Robert Anton Wilson used to write about the research inspired by LSD and other hallucinogens and argue that the banning of research was a major attack on science. You may have thought his claims were a little too much, but it's hard to disagree that repression isn't very good for innovation.
There's now a very interesting essay, Higher than the Shoulders of Giants; Or, a Scientist’s History of Drugs, at a blog called Slime Mold Time Mold, which argues that passage of the Controlled Substances Act and the creation of the DEA (the Drug Enforcement Administration) caused the well-known stagnation in the economy and technology since the 1970s.
The thesis may seem kind of out there, but the essay demonstrates that coffee helped fuel the rise of science in England and that cocaine helped generate important science in Germany and the U.S. It also documents the well-known influence of LSD on music (i.e., the Beatles, but also the Grateful Dead and many others) and Silicon Valley (I'm sure many readers of this blog have heard about Steve Jobs and LSD, and the popularity of the drug among people involved in the computer revolution in California.)
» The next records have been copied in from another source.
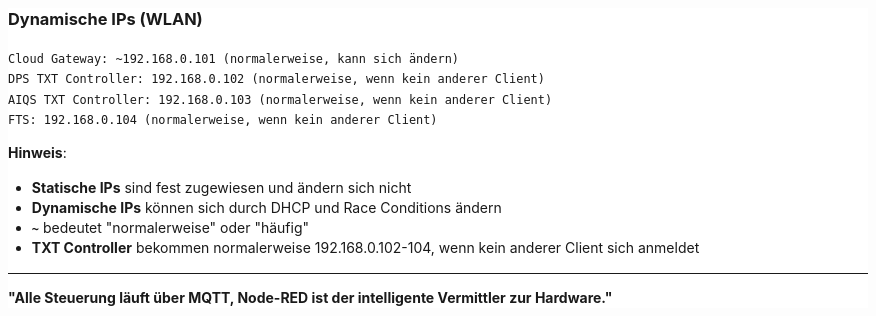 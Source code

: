 ### Dynamische IPs (WLAN)
```
Cloud Gateway: ~192.168.0.101 (normalerweise, kann sich ändern)
DPS TXT Controller: 192.168.0.102 (normalerweise, wenn kein anderer Client)
AIQS TXT Controller: 192.168.0.103 (normalerweise, wenn kein anderer Client)
FTS: 192.168.0.104 (normalerweise, wenn kein anderer Client)
```

**Hinweis**: 
- **Statische IPs** sind fest zugewiesen und ändern sich nicht
- **Dynamische IPs** können sich durch DHCP und Race Conditions ändern
- **`~`** bedeutet "normalerweise" oder "häufig"
- **TXT Controller** bekommen normalerweise 192.168.0.102-104, wenn kein anderer Client sich anmeldet

---

**"Alle Steuerung läuft über MQTT, Node-RED ist der intelligente Vermittler zur Hardware."**
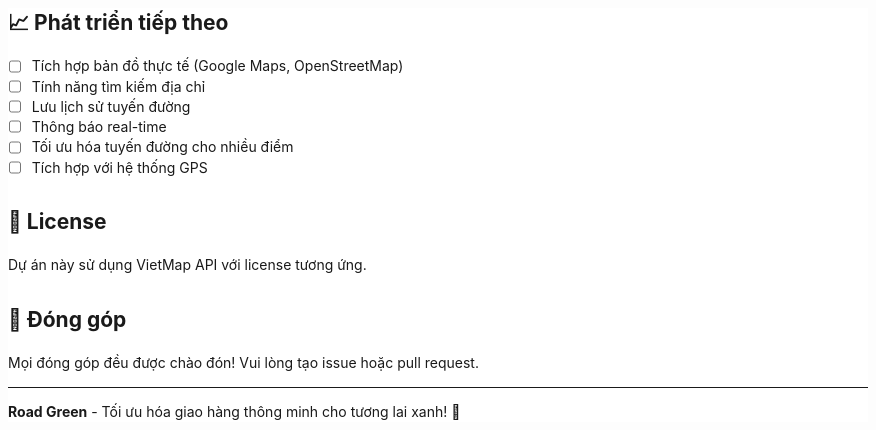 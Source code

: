 ## 📈 Phát triển tiếp theo

- [ ] Tích hợp bản đồ thực tế (Google Maps, OpenStreetMap)
- [ ] Tính năng tìm kiếm địa chỉ
- [ ] Lưu lịch sử tuyến đường
- [ ] Thông báo real-time
- [ ] Tối ưu hóa tuyến đường cho nhiều điểm
- [ ] Tích hợp với hệ thống GPS

## 📄 License

Dự án này sử dụng VietMap API với license tương ứng.

## 🤝 Đóng góp

Mọi đóng góp đều được chào đón! Vui lòng tạo issue hoặc pull request.

---

**Road Green** - Tối ưu hóa giao hàng thông minh cho tương lai xanh! 🌱  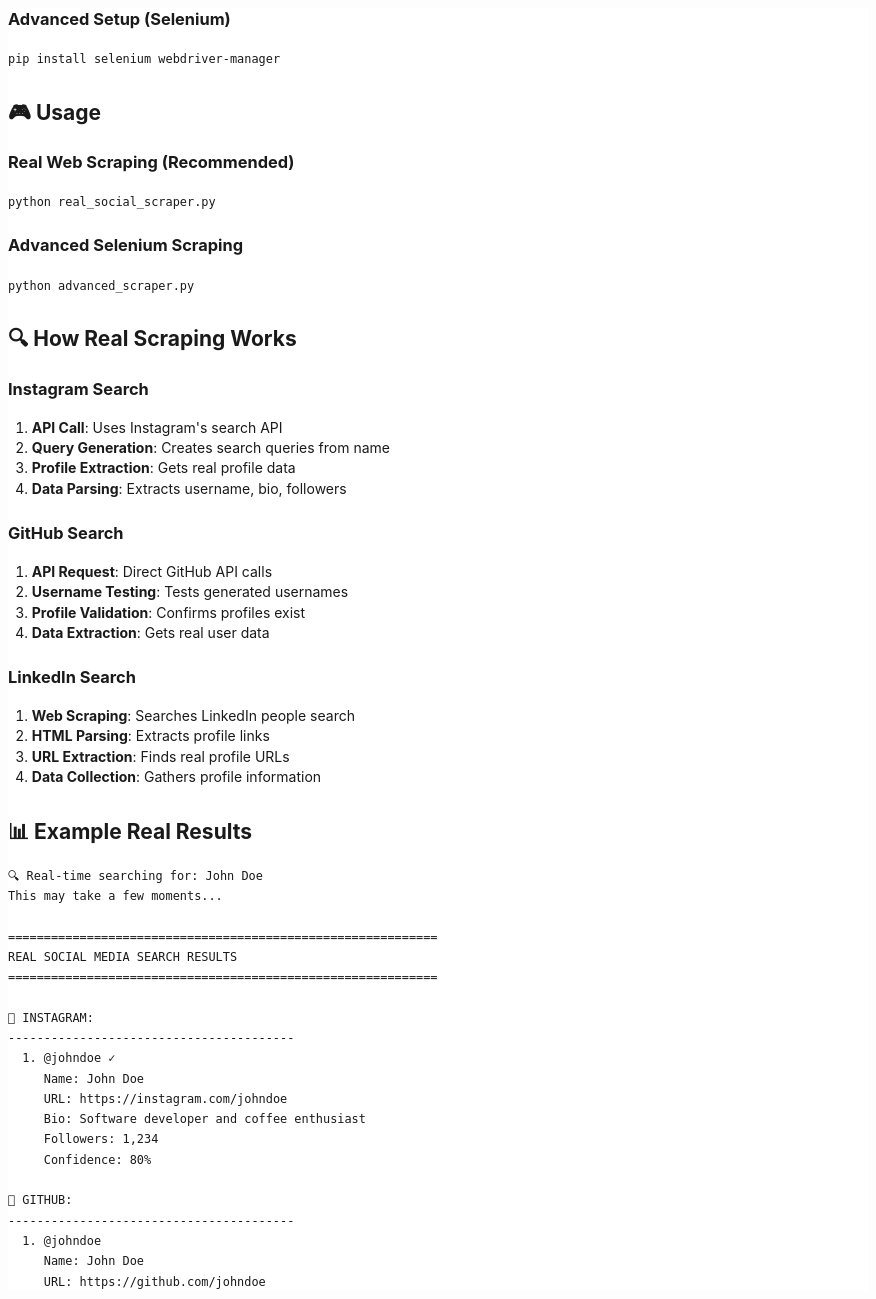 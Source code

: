 ### Advanced Setup (Selenium)
```bash
pip install selenium webdriver-manager
```

## 🎮 Usage

### Real Web Scraping (Recommended)
```bash
python real_social_scraper.py
```

### Advanced Selenium Scraping
```bash
python advanced_scraper.py
```

## 🔍 How Real Scraping Works

### Instagram Search
1. **API Call**: Uses Instagram's search API
2. **Query Generation**: Creates search queries from name
3. **Profile Extraction**: Gets real profile data
4. **Data Parsing**: Extracts username, bio, followers

### GitHub Search
1. **API Request**: Direct GitHub API calls
2. **Username Testing**: Tests generated usernames
3. **Profile Validation**: Confirms profiles exist
4. **Data Extraction**: Gets real user data

### LinkedIn Search
1. **Web Scraping**: Searches LinkedIn people search
2. **HTML Parsing**: Extracts profile links
3. **URL Extraction**: Finds real profile URLs
4. **Data Collection**: Gathers profile information

## 📊 Example Real Results

```
🔍 Real-time searching for: John Doe
This may take a few moments...

============================================================
REAL SOCIAL MEDIA SEARCH RESULTS
============================================================

📱 INSTAGRAM:
----------------------------------------
  1. @johndoe ✓
     Name: John Doe
     URL: https://instagram.com/johndoe
     Bio: Software developer and coffee enthusiast
     Followers: 1,234
     Confidence: 80%

📱 GITHUB:
----------------------------------------
  1. @johndoe
     Name: John Doe
     URL: https://github.com/johndoe
```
Via Sam Enright, who writes, "A very intriguing argument that the slowdown in growth post-1970 is due to the Controlled Substances Act, and that cultures tend to see periods of artistic and intellectual flourishing after the introduction of new drugs. An excellent post."
I can't find any credits for who writes Slime Mold, but it seems very interesting. Lots of science writing. And in case, it seems very likely to me RAW would have been interested in Higher Than the Shoulders of Giants.